People Or Position
I don't know if you have ever been on a 15-hour flight with 8 and 13-year-old boys, but that is where I found myself a couple weeks ago. I had been invited to minister at a conference in Australia and my wife and I decided it was finally time to take the whole family to the land down under. This meant we would be taking 3 different flights that would total about 24 hours of flying. Lucky for me, my kids are pro travelers. I even remember one trip when my youngest was just 6 years old, he asked how long one of the trips was going to be and I said 8 hours. His reply was, "oh, that's not too bad." I knew at that time that my kids were going to be able to handle almost any trip I threw at them.
So here we are on the 15-hour flight and the first thing everyone does is start choosing their movies. My first thought is, no phone, no email, no communication...sleep. This is a rare opportunity for me. But instead I start filtering mindlessly through the movies and it only takes one swipe of the page before my 13-year-old elbows me and points to a movie that I have been telling him about since he was a little boy, Braveheart. He was always too young to watch it before and it had been so long since I had seen it that I told him I would watch it and then decide if I thought he was ready. So instead of sleeping, I embarked on the three hour Braveheart adventure.
If you have ever seen this movie then you know it is not for the weak of heart. I love how Robert Ebert describes it in his 1995 movie review . . .

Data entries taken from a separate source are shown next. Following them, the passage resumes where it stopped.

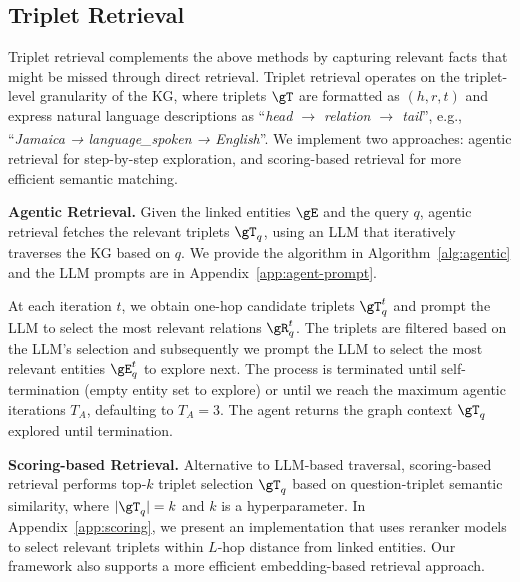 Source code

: \documentclass[11pt]{article}
\begin{document}
\subsection{Triplet  Retrieval}
\label{sec:agentic}
Triplet retrieval complements the above methods by capturing relevant facts that might be missed through direct retrieval. Triplet retrieval operates on the triplet-level granularity of the KG, where triplets $\gT$ are formatted as $(h,r,t)$ and express natural language descriptions as ``\textit{head $\xrightarrow[]{}$ relation $\xrightarrow[]{}$ tail}'', e.g., ``\textit{Jamaica →
language\_spoken → English}''. We implement two approaches: agentic retrieval for step-by-step exploration, and scoring-based retrieval for more efficient semantic matching.







\textbf{Agentic Retrieval.}
Given the linked entities $\gE$ and the query $q$, agentic  retrieval  fetches the relevant triplets $\gT_q$, using an LLM that iteratively traverses the KG based on $q$. We provide the algorithm in Algorithm~\ref{alg:agentic} and the LLM prompts are in Appendix~\ref{app:agent-prompt}.


At each iteration $t$, we obtain one-hop candidate triplets $\gT_q^t$ and prompt the LLM to  select  the most relevant relations $\gR_q^t$. The triplets are filtered based on the LLM's selection and subsequently we prompt the LLM to select the most relevant entities  $\gE_q^t$ to explore next. The process is terminated until self-termination (empty entity set to explore) or until we reach the maximum agentic iterations $T_A$, defaulting to $T_A=3$. The agent returns the graph context $\gT_q$ explored until termination. 


\textbf{Scoring-based  Retrieval.}
Alternative to LLM-based traversal, scoring-based retrieval performs top-$k$ triplet selection $\gT_q$ based on question-triplet semantic similarity, where $|\gT_q| = k$ and $k$ is a hyperparameter. In Appendix~\ref{app:scoring}, we present an implementation that uses reranker models to select relevant triplets within $L$-hop distance from linked entities. Our framework  also supports a more efficient embedding-based retrieval approach.




 
\end{document}
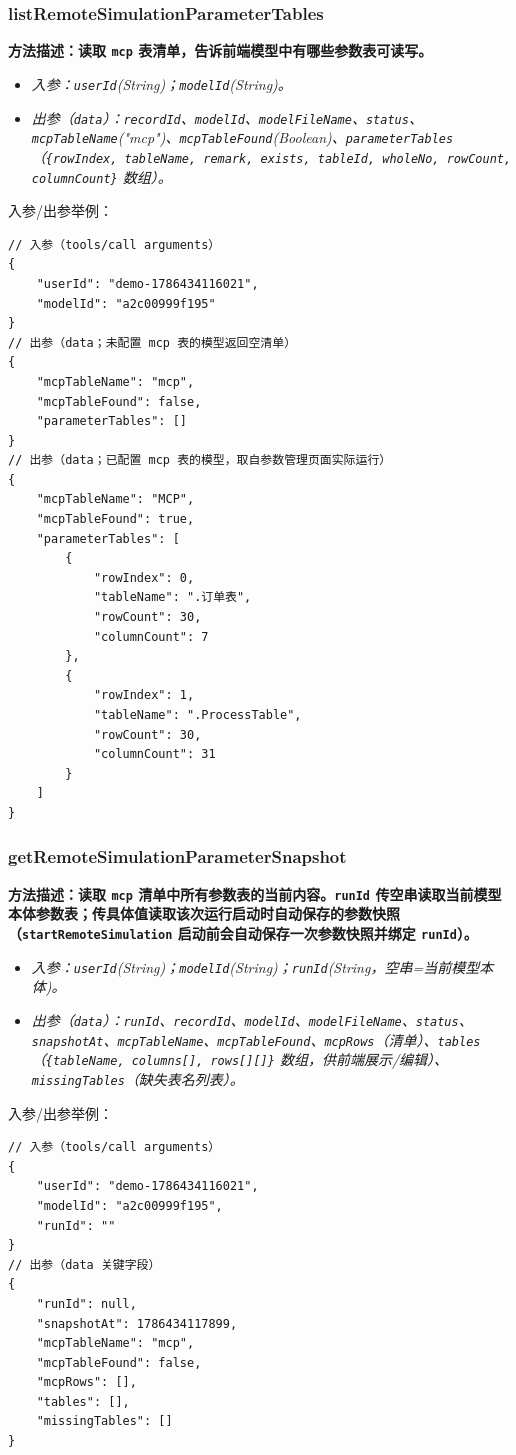 \subsubsection{listRemoteSimulationParameterTables}
\bf{方法描述}：读取 \texttt{mcp} 表清单，告诉前端模型中有哪些参数表可读写。
\begin{itemize}
	\item \it{入参}：\texttt{userId}(String)；\texttt{modelId}(String)。
	\item \it{出参}（\texttt{data}）：\texttt{recordId}、\texttt{modelId}、\texttt{modelFileName}、\texttt{status}、\texttt{mcpTableName}("mcp")、\texttt{mcpTableFound}(Boolean)、\texttt{parameterTables}（\texttt{\{rowIndex, tableName, remark, exists, tableId, wholeNo, rowCount, columnCount\}} 数组）。
\end{itemize}
入参/出参举例：
\begin{lstlisting}
// 入参（tools/call arguments）
{
    "userId": "demo-1786434116021",
    "modelId": "a2c00999f195"
}
// 出参（data；未配置 mcp 表的模型返回空清单）
{
    "mcpTableName": "mcp",
    "mcpTableFound": false,
    "parameterTables": []
}
// 出参（data；已配置 mcp 表的模型，取自参数管理页面实际运行）
{
    "mcpTableName": "MCP",
    "mcpTableFound": true,
    "parameterTables": [
        {
            "rowIndex": 0,
            "tableName": ".订单表",
            "rowCount": 30,
            "columnCount": 7
        },
        {
            "rowIndex": 1,
            "tableName": ".ProcessTable",
            "rowCount": 30,
            "columnCount": 31
        }
    ]
}
\end{lstlisting}\vspace{-30pt}

\subsubsection{getRemoteSimulationParameterSnapshot}
\bf{方法描述}：读取 \texttt{mcp} 清单中所有参数表的当前内容。\texttt{runId} 传空串读取当前模型本体参数表；传具体值读取该次运行启动时自动保存的参数快照（\texttt{startRemoteSimulation} 启动前会自动保存一次参数快照并绑定 \texttt{runId}）。
\begin{itemize}
	\item \it{入参}：\texttt{userId}(String)；\texttt{modelId}(String)；\texttt{runId}(String，空串=当前模型本体)。
	\item \it{出参}（\texttt{data}）：\texttt{runId}、\texttt{recordId}、\texttt{modelId}、\texttt{modelFileName}、\texttt{status}、\texttt{snapshotAt}、\texttt{mcpTableName}、\texttt{mcpTableFound}、\texttt{mcpRows}（清单）、\texttt{tables}（\texttt{\{tableName, columns[], rows[][]\}} 数组，供前端展示/编辑）、\texttt{missingTables}（缺失表名列表）。
\end{itemize}
入参/出参举例：
\begin{lstlisting}
// 入参（tools/call arguments）
{
    "userId": "demo-1786434116021",
    "modelId": "a2c00999f195",
    "runId": ""
}
// 出参（data 关键字段）
{
    "runId": null,
    "snapshotAt": 1786434117899,
    "mcpTableName": "mcp",
    "mcpTableFound": false,
    "mcpRows": [],
    "tables": [],
    "missingTables": []
}
\end{lstlisting}\vspace{-30pt}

Mel Gibson's "Braveheart" is a full-throated, red-blooded battle epic about William Wallace, the legendary Scots warrior who led his nation into battle against the English in the years around 1300. It's an ambitious film, big on simple emotions like love, patriotism, and treachery, and avoids the travelogue style of so many historical swashbucklers: Its locations look green, wet, vast, muddy and rugged. Not much is known about Wallace, known as Braveheart, except that according to an old epic poem, he unified the clans of Scotland and won famous battles against the English before being captured, tortured and executed as a traitor.
From that review does this sound like the type of movie I should be watching on a plane? Yet here I am, three hours into the flight completely locked in. All the lights are off in the plane. Both boys are asleep and William Wallace is getting tortured. My testosterone is through the roof. I forget I'm on a plane. I want to stand up and yell, mercy! I am a mess. Tears are pouring down my face. I don't care who you are. If you don't feel something when Mel Gibson yells, "FREEDOM", while being tortured, then you need a pulse check. NOTE TO SELF . . . DON’T WATCH BRAVEHEART ON A PLANE!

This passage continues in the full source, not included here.